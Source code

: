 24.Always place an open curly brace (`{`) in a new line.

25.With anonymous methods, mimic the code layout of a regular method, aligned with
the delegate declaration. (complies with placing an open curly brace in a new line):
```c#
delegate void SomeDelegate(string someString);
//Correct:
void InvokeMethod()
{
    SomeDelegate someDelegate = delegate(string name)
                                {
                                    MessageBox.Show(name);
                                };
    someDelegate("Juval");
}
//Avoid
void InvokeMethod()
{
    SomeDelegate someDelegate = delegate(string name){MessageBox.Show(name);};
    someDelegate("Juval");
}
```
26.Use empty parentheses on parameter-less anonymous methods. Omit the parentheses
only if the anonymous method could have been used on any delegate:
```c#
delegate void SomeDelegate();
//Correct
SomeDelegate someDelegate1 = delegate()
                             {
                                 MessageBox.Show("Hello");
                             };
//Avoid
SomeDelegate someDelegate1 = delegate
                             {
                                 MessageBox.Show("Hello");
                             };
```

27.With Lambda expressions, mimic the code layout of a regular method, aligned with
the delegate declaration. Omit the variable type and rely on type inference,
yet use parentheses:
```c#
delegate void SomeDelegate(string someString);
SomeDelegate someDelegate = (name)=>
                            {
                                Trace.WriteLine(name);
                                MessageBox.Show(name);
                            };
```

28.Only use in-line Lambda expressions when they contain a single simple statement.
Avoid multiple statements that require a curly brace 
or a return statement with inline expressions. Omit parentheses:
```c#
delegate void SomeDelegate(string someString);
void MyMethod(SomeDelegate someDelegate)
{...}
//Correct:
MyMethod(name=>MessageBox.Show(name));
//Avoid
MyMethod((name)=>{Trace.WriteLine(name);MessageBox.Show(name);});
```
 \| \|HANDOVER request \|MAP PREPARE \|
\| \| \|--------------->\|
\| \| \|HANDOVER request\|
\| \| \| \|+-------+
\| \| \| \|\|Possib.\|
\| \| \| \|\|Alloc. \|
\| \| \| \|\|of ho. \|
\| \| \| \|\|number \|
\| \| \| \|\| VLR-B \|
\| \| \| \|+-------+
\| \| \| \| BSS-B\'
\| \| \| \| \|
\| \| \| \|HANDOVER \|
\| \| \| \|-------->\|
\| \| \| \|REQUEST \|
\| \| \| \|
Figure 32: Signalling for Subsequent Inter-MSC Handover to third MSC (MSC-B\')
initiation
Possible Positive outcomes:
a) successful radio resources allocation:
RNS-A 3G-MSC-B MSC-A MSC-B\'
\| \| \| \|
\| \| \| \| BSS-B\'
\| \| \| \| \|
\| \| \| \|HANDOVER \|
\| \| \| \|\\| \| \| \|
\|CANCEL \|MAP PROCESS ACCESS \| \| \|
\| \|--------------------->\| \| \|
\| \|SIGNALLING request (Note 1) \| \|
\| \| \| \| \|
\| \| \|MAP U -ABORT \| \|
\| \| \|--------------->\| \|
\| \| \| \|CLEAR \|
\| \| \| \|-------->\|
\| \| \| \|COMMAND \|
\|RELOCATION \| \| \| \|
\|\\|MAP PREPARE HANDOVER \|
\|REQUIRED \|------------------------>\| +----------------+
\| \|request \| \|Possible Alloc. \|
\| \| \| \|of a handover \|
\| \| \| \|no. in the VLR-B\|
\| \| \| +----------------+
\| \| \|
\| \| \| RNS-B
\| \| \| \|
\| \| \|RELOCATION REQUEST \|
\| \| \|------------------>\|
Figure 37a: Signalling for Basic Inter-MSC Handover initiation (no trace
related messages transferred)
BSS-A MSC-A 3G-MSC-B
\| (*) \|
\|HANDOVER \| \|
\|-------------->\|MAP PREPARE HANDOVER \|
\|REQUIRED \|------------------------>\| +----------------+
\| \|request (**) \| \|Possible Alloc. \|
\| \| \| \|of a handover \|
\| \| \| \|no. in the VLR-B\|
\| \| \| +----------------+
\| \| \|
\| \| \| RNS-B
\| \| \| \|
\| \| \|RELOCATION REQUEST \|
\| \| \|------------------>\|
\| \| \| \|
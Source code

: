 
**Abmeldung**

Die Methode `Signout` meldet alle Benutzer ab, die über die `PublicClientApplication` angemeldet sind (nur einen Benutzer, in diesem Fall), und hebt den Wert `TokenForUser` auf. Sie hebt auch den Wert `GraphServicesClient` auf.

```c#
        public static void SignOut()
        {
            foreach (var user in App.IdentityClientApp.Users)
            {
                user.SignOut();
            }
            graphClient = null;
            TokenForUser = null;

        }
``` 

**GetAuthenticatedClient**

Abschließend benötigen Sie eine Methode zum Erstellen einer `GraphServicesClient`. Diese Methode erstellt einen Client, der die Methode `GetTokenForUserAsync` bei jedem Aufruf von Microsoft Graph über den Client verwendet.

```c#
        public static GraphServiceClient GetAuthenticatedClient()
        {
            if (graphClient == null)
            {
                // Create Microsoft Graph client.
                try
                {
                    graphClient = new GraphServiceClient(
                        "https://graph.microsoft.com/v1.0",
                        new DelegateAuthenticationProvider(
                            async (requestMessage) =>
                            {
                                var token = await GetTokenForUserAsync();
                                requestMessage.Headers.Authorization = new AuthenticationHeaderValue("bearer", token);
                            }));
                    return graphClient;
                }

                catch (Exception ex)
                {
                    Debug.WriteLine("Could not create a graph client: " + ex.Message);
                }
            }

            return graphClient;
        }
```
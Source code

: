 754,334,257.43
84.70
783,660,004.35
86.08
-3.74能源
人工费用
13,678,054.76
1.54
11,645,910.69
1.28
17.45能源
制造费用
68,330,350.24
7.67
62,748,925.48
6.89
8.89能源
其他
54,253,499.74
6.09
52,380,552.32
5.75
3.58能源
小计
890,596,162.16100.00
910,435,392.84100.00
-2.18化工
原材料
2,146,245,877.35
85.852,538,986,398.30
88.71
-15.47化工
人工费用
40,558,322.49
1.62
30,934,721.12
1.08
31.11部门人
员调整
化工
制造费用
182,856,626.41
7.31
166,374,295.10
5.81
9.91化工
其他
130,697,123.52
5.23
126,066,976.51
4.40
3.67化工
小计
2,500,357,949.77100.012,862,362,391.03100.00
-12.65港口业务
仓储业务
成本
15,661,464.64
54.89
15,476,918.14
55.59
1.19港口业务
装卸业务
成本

··········

YOUR ASSIGNMENT >> Output exactly the lines from the one containing "126,066,976.51" through the last line of the entries, both ends included.

ANSWER TO THE EXERCISE >>
126,066,976.51
4.40
3.67化工
小计
2,500,357,949.77100.012,862,362,391.03100.00
-12.65港口业务
仓储业务
成本
15,661,464.64
54.89
15,476,918.14
55.59
1.19港口业务
装卸业务
成本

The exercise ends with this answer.